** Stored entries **
______________________________

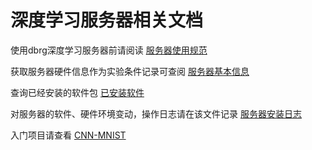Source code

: # 深度学习服务器相关文档

使用dbrg深度学习服务器前请阅读 [服务器使用规范](https://github.com/dbrg-deeplearning/docs/blob/master/服务器使用规范.md)

获取服务器硬件信息作为实验条件记录可查阅 [服务器基本信息](https://github.com/dbrg-deeplearning/docs/blob/master/服务器基本信息.md)

查询已经安装的软件包 [已安装软件](https://github.com/dbrg-deeplearning/docs/blob/master/已安装软件.md)

对服务器的软件、硬件环境变动，操作日志请在该文件记录 [服务器安装日志](https://github.com/dbrg-deeplearning/docs/blob/master/服务器安装日志.md)

入门项目请查看 [CNN-MNIST](https://github.com/dbrg-deeplearning/CNN-MNIST)
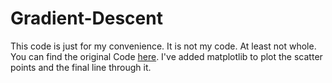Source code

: # Gradient-Descent
This code is just for my convenience. It is not my code. At least not whole. You can find the original Code [here](https://github.com/llSourcell/linear_regression_live). I've added matplotlib to plot the scatter points and the final line through it.  
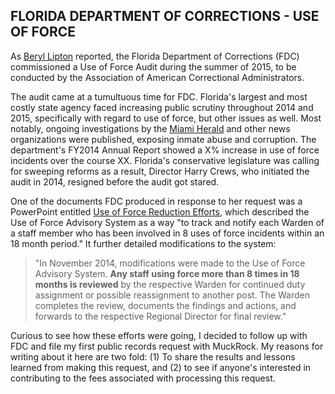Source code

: ## FLORIDA DEPARTMENT OF CORRECTIONS - USE OF FORCE

As [Beryl Lipton](https://www.muckrock.com/accounts/profile/beryllipton/) reported, the Florida Department of Corrections (FDC) commissioned a Use of Force Audit during the summer of 2015, to be conducted by the Association of American Correctional Administrators.

The audit came at a tumultuous time for FDC. Florida's largest and most costly state agency  faced increasing public scrutiny throughout 2014 and 2015, specifically with regard to use of force, but other issues as well. Most notably, ongoing investigations by the [Miami Herald](http://www.miamiherald.com/news/special-reports/florida-prisons/) and other news organizations were published, exposing inmate abuse and corruption. The department's FY2014 Annual Report showed a X% increase in use of force incidents over the course XX. Florida's conservative legislature was calling for sweeping reforms as a result, Director Harry Crews, who initiated the audit in 2014, resigned before the audit got stared.

One of the documents FDC produced in response to her request was a PowerPoint entitled [Use of Force Reduction Efforts](https://d3gn0r3afghep.cloudfront.net/foia_files/2015/09/28/UOF_Reduction_Efforts_2015_4rWtRSl.pdf), which described the Use of Force Advisory System as a way "to track and notify each Warden of a staff member who has been involved in 8 uses of force incidents within an 18 month period." It further detailed modifications to the system:

> "In November 2014, modifications were made to the Use of Force Advisory System. <b>Any staff using force more than 8 times in 18 months is reviewed</b> by the respective Warden for continued duty assignment or possible reassignment to another post. The Warden completes the review, documents the findings and actions, and forwards to the respective Regional Director for final review."

Curious to see how these efforts were going, I decided to follow up with FDC and file my first public records request with MuckRock. My reasons for writing about it here are two fold: (1) To share the results and lessons learned from making this request, and (2) to see if anyone's interested in contributing to the fees associated with processing this request.
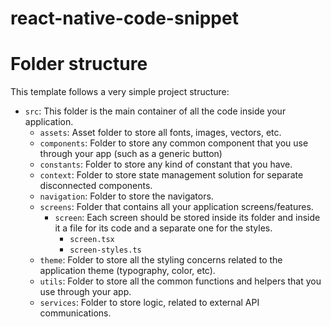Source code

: # react-native-code-snippet
# Folder structure

This template follows a very simple project structure:

- `src`: This folder is the main container of all the code inside your application.
  - `assets`: Asset folder to store all fonts, images, vectors, etc.
  - `components`: Folder to store any common component that you use through your app (such as a generic button)
  - `constants`: Folder to store any kind of constant that you have.
  - `context`: Folder to store state management solution for separate disconnected components.
  - `navigation`: Folder to store the navigators.
  - `screens`: Folder that contains all your application screens/features.
    - `screen`: Each screen should be stored inside its folder and inside it a file for its code and a separate one for the styles.
      - `screen.tsx`
      - `screen-styles.ts`
  - `theme`: Folder to store all the styling concerns related to the application theme (typography, color, etc).
  - `utils`: Folder to store all the common functions and helpers that you use through your app.
  - `services`: Folder to store logic, related to external API communications.
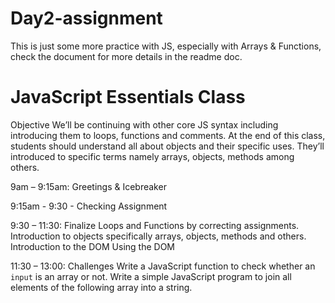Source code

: # Day2-assignment
This is  just some more practice with JS, especially with Arrays &amp; Functions, check the document for  more details in the readme doc.

# JavaScript Essentials Class
 
Objective
We’ll be continuing with other core JS syntax including introducing them to loops, functions and comments.
At the end of this class, students should understand all about objects and their specific uses. They’ll introduced to specific terms namely arrays, objects, methods among others.
 
9am – 9:15am: Greetings & Icebreaker

9:15am - 9:30 - Checking Assignment

9:30 – 11:30:
Finalize Loops and Functions by correcting assignments.
Introduction to objects specifically arrays, objects, methods and others.
Introduction to the DOM
Using the DOM
 
11:30 – 13:00:  Challenges
Write a JavaScript function to check whether an `input` is an array or not.
Write a simple JavaScript program to join all elements of the following array into a string.
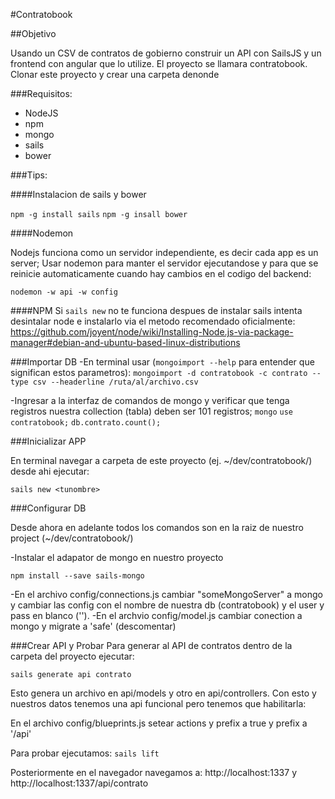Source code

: #Contratobook

##Objetivo

Usando un CSV de contratos de gobierno construir un API con SailsJS y un frontend con angular que lo utilize. El proyecto se llamara contratobook. Clonar este proyecto y crear una carpeta denonde

###Requisitos:

* NodeJS
* npm
* mongo
* sails
* bower

###Tips:

####Instalacion de sails y bower

`npm -g install sails`
`npm -g insall bower`

####Nodemon

Nodejs funciona como un servidor independiente, es decir cada app es un server; Usar nodemon para manter el servidor ejecutandose y para que se reinicie automaticamente cuando hay cambios en el codigo del backend:

`nodemon -w api -w config`

####NPM
Si `sails new` no te funciona despues de instalar sails intenta desintalar node e instalarlo via el metodo recomendado oficialmente:
https://github.com/joyent/node/wiki/Installing-Node.js-via-package-manager#debian-and-ubuntu-based-linux-distributions

###Importar DB
-En terminal usar (`mongoimport --help` para entender que significan estos parametros): 
`mongoimport -d contratobook -c contrato --type csv --headerline /ruta/al/archivo.csv`

-Ingresar a la interfaz de comandos de mongo y verificar que tenga registros nuestra collection (tabla) deben ser 101 registros;
`mongo`
`use contratobook;`
`db.contrato.count();`

###Inicializar APP

En terminal navegar a carpeta de este proyecto (ej. ~/dev/contratobook/) desde ahi ejecutar:

`sails new <tunombre>`


###Configurar DB

Desde ahora en adelante todos los comandos son en la raiz de nuestro project (~/dev/contratobook/<tunombre>)

-Instalar el adapator de mongo en nuestro proyecto

`npm install --save sails-mongo`

-En el archivo config/connections.js cambiar "someMongoServer" a mongo y cambiar las config con el nombre de nuestra db (contratobook) y el user y pass en blanco ('').
-En el archvio config/model.js cambiar conection a mongo y migrate a 'safe' (descomentar)

###Crear API y Probar
Para generar al API de contratos dentro de la carpeta del proyecto ejecutar:

`sails generate api contrato`

Esto genera un archivo en api/models y otro en api/controllers. Con esto y nuestros datos tenemos una api funcional pero tenemos que habilitarla:

En el archivo config/blueprints.js setear actions y prefix a true y prefix a '/api'

Para probar ejecutamos:
`sails lift`

Posteriormente en el navegador navegamos a: http://localhost:1337 y http://localhost:1337/api/contrato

______________________________

** GOAL OF THE EXERCISE **
Exact copy, pictures excluded: restate every record above word for word.

** RESULT FOR THIS EXERCISE **
Source code

: # 深度学习服务器相关文档

使用dbrg深度学习服务器前请阅读 [服务器使用规范](https://github.com/dbrg-deeplearning/docs/blob/master/服务器使用规范.md)

获取服务器硬件信息作为实验条件记录可查阅 [服务器基本信息](https://github.com/dbrg-deeplearning/docs/blob/master/服务器基本信息.md)

查询已经安装的软件包 [已安装软件](https://github.com/dbrg-deeplearning/docs/blob/master/已安装软件.md)

对服务器的软件、硬件环境变动，操作日志请在该文件记录 [服务器安装日志](https://github.com/dbrg-deeplearning/docs/blob/master/服务器安装日志.md)

入门项目请查看 [CNN-MNIST](https://github.com/dbrg-deeplearning/CNN-MNIST)
Source code

: # Gradient-Descent
This code is just for my convenience. It is not my code. At least not whole. You can find the original Code [here](https://github.com/llSourcell/linear_regression_live). I've added matplotlib to plot the scatter points and the final line through it.  
Source code

: ## FLORIDA DEPARTMENT OF CORRECTIONS - USE OF FORCE

As [Beryl Lipton](https://www.muckrock.com/accounts/profile/beryllipton/) reported, the Florida Department of Corrections (FDC) commissioned a Use of Force Audit during the summer of 2015, to be conducted by the Association of American Correctional Administrators.

The audit came at a tumultuous time for FDC. Florida's largest and most costly state agency  faced increasing public scrutiny throughout 2014 and 2015, specifically with regard to use of force, but other issues as well. Most notably, ongoing investigations by the [Miami Herald](http://www.miamiherald.com/news/special-reports/florida-prisons/) and other news organizations were published, exposing inmate abuse and corruption. The department's FY2014 Annual Report showed a X% increase in use of force incidents over the course XX. Florida's conservative legislature was calling for sweeping reforms as a result, Director Harry Crews, who initiated the audit in 2014, resigned before the audit got stared.

One of the documents FDC produced in response to her request was a PowerPoint entitled [Use of Force Reduction Efforts](https://d3gn0r3afghep.cloudfront.net/foia_files/2015/09/28/UOF_Reduction_Efforts_2015_4rWtRSl.pdf), which described the Use of Force Advisory System as a way "to track and notify each Warden of a staff member who has been involved in 8 uses of force incidents within an 18 month period." It further detailed modifications to the system:

> "In November 2014, modifications were made to the Use of Force Advisory System. <b>Any staff using force more than 8 times in 18 months is reviewed</b> by the respective Warden for continued duty assignment or possible reassignment to another post. The Warden completes the review, documents the findings and actions, and forwards to the respective Regional Director for final review."

Curious to see how these efforts were going, I decided to follow up with FDC and file my first public records request with MuckRock. My reasons for writing about it here are two fold: (1) To share the results and lessons learned from making this request, and (2) to see if anyone's interested in contributing to the fees associated with processing this request.
Source code

: # react-native-code-snippet
# Folder structure

This template follows a very simple project structure:

- `src`: This folder is the main container of all the code inside your application.
  - `assets`: Asset folder to store all fonts, images, vectors, etc.
  - `components`: Folder to store any common component that you use through your app (such as a generic button)
  - `constants`: Folder to store any kind of constant that you have.
  - `context`: Folder to store state management solution for separate disconnected components.
  - `navigation`: Folder to store the navigators.
  - `screens`: Folder that contains all your application screens/features.
    - `screen`: Each screen should be stored inside its folder and inside it a file for its code and a separate one for the styles.
      - `screen.tsx`
      - `screen-styles.ts`
  - `theme`: Folder to store all the styling concerns related to the application theme (typography, color, etc).
  - `utils`: Folder to store all the common functions and helpers that you use through your app.
  - `services`: Folder to store logic, related to external API communications.
Source code

: # Day2-assignment
This is  just some more practice with JS, especially with Arrays &amp; Functions, check the document for  more details in the readme doc.

# JavaScript Essentials Class
 
Objective
We’ll be continuing with other core JS syntax including introducing them to loops, functions and comments.
At the end of this class, students should understand all about objects and their specific uses. They’ll introduced to specific terms namely arrays, objects, methods among others.
 
9am – 9:15am: Greetings & Icebreaker

9:15am - 9:30 - Checking Assignment

9:30 – 11:30:
Finalize Loops and Functions by correcting assignments.
Introduction to objects specifically arrays, objects, methods and others.
Introduction to the DOM
Using the DOM
 
11:30 – 13:00:  Challenges
Write a JavaScript function to check whether an `input` is an array or not.
Write a simple JavaScript program to join all elements of the following array into a string.
Source code

: #Contratobook

##Objetivo

Usando un CSV de contratos de gobierno construir un API con SailsJS y un frontend con angular que lo utilize. El proyecto se llamara contratobook. Clonar este proyecto y crear una carpeta denonde

###Requisitos:

* NodeJS
* npm
* mongo
* sails
* bower

###Tips:

####Instalacion de sails y bower

`npm -g install sails`
`npm -g insall bower`

####Nodemon

Nodejs funciona como un servidor independiente, es decir cada app es un server; Usar nodemon para manter el servidor ejecutandose y para que se reinicie automaticamente cuando hay cambios en el codigo del backend:

`nodemon -w api -w config`

####NPM
Si `sails new` no te funciona despues de instalar sails intenta desintalar node e instalarlo via el metodo recomendado oficialmente:
https://github.com/joyent/node/wiki/Installing-Node.js-via-package-manager#debian-and-ubuntu-based-linux-distributions

###Importar DB
-En terminal usar (`mongoimport --help` para entender que significan estos parametros): 
`mongoimport -d contratobook -c contrato --type csv --headerline /ruta/al/archivo.csv`

-Ingresar a la interfaz de comandos de mongo y verificar que tenga registros nuestra collection (tabla) deben ser 101 registros;
`mongo`
`use contratobook;`
`db.contrato.count();`

###Inicializar APP

En terminal navegar a carpeta de este proyecto (ej. ~/dev/contratobook/) desde ahi ejecutar:

`sails new <tunombre>`


###Configurar DB

Desde ahora en adelante todos los comandos son en la raiz de nuestro project (~/dev/contratobook/<tunombre>)

-Instalar el adapator de mongo en nuestro proyecto

`npm install --save sails-mongo`

-En el archivo config/connections.js cambiar "someMongoServer" a mongo y cambiar las config con el nombre de nuestra db (contratobook) y el user y pass en blanco ('').
-En el archvio config/model.js cambiar conection a mongo y migrate a 'safe' (descomentar)

###Crear API y Probar
Para generar al API de contratos dentro de la carpeta del proyecto ejecutar:

`sails generate api contrato`

Esto genera un archivo en api/models y otro en api/controllers. Con esto y nuestros datos tenemos una api funcional pero tenemos que habilitarla:

En el archivo config/blueprints.js setear actions y prefix a true y prefix a '/api'

Para probar ejecutamos:
`sails lift`

Posteriormente en el navegador navegamos a: http://localhost:1337 y http://localhost:1337/api/contrato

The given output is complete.